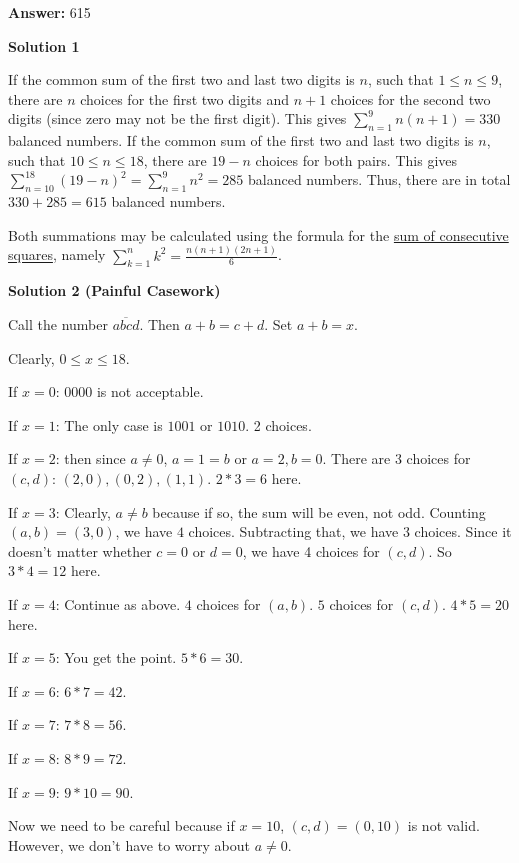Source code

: \begin{enumerate}
 
 \textbf{Answer: }615



\textbf{Solution 1}

If the common sum of the first two and last two digits is $n$, such that $1 \leq n \leq 9$, there are $n$ choices for the first two digits and $n + 1$ choices for the second two digits (since zero may not be the first digit).  This gives $\sum_{n = 1}^9 n(n + 1) = 330$ balanced numbers.  If the common sum of the first two and last two digits is $n$, such that $10 \leq n \leq 18$, there are $19 - n$ choices for both pairs.  This gives $\sum_{n = 10}^{18} (19 - n)^2 = \sum_{n = 1}^9 n^2 = 285$ balanced numbers.  Thus, there are in total $330 + 285 = \boxed{615}$ balanced numbers.

 Both summations may be calculated using the formula for the \href{https://artofproblemsolving.com/wiki/index.php?title=Perfect\_square}{sum of consecutive squares}, namely $\sum_{k=1}^n k^2 = \frac{n(n+1)(2n+1)}{6}$.

 



\textbf{Solution 2 (Painful Casework)}

Call the number $\overline{abcd}$. Then $a+b=c+d$. Set $a+b=x$.

 Clearly, $0\le x \le18$.

 If $x=0$: $0000$ is not acceptable.

 If $x=1$: The only case is $1001$ or $1010$. 2 choices.

 If $x=2$: then since $a\neq0$, $a=1=b$ or $a=2, b=0$. There are 3 choices for $(c,d)$: $(2,0), (0, 2), (1, 1)$. $2*3=6$ here.

 If $x=3$: Clearly, $a\neq b$ because if so, the sum will be even, not odd. Counting $(a,b)=(3,0)$, we have $4$ choices. Subtracting that, we have $3$ choices. Since it doesn't matter whether $c=0$ or $d=0$, we have 4 choices for $(c,d)$. So $3*4=12$ here.

 If $x=4$: Continue as above. $4$ choices for $(a,b)$. $5$ choices for $(c,d)$. $4*5=20$ here.

 If $x=5$: You get the point. $5*6=30$.

 If $x=6$: $6*7=42$.

 If $x=7$: $7*8=56$.

 If $x=8$: $8*9=72$.

 If $x=9$: $9*10=90$.

 Now we need to be careful because if $x=10$, $(c,d)=(0,10)$ is not valid. However, we don't have to worry about $a\neq0$.


\end{enumerate}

━━━━━━━━

#### What to do
Every line of the material is to be quoted exactly, with no pictures carried over.

#### Exercise output
Source code

: \begin{enumerate}
 
 \textbf{Answer: }615



\textbf{Solution 1}

If the common sum of the first two and last two digits is $n$, such that $1 \leq n \leq 9$, there are $n$ choices for the first two digits and $n + 1$ choices for the second two digits (since zero may not be the first digit).  This gives $\sum_{n = 1}^9 n(n + 1) = 330$ balanced numbers.  If the common sum of the first two and last two digits is $n$, such that $10 \leq n \leq 18$, there are $19 - n$ choices for both pairs.  This gives $\sum_{n = 10}^{18} (19 - n)^2 = \sum_{n = 1}^9 n^2 = 285$ balanced numbers.  Thus, there are in total $330 + 285 = \boxed{615}$ balanced numbers.

 Both summations may be calculated using the formula for the \href{https://artofproblemsolving.com/wiki/index.php?title=Perfect\_square}{sum of consecutive squares}, namely $\sum_{k=1}^n k^2 = \frac{n(n+1)(2n+1)}{6}$.

 



\textbf{Solution 2 (Painful Casework)}

Call the number $\overline{abcd}$. Then $a+b=c+d$. Set $a+b=x$.

 Clearly, $0\le x \le18$.

 If $x=0$: $0000$ is not acceptable.

 If $x=1$: The only case is $1001$ or $1010$. 2 choices.

 If $x=2$: then since $a\neq0$, $a=1=b$ or $a=2, b=0$. There are 3 choices for $(c,d)$: $(2,0), (0, 2), (1, 1)$. $2*3=6$ here.

 If $x=3$: Clearly, $a\neq b$ because if so, the sum will be even, not odd. Counting $(a,b)=(3,0)$, we have $4$ choices. Subtracting that, we have $3$ choices. Since it doesn't matter whether $c=0$ or $d=0$, we have 4 choices for $(c,d)$. So $3*4=12$ here.

 If $x=4$: Continue as above. $4$ choices for $(a,b)$. $5$ choices for $(c,d)$. $4*5=20$ here.

 If $x=5$: You get the point. $5*6=30$.

 If $x=6$: $6*7=42$.

 If $x=7$: $7*8=56$.

 If $x=8$: $8*9=72$.

 If $x=9$: $9*10=90$.

 Now we need to be careful because if $x=10$, $(c,d)=(0,10)$ is not valid. However, we don't have to worry about $a\neq0$.


\end{enumerate}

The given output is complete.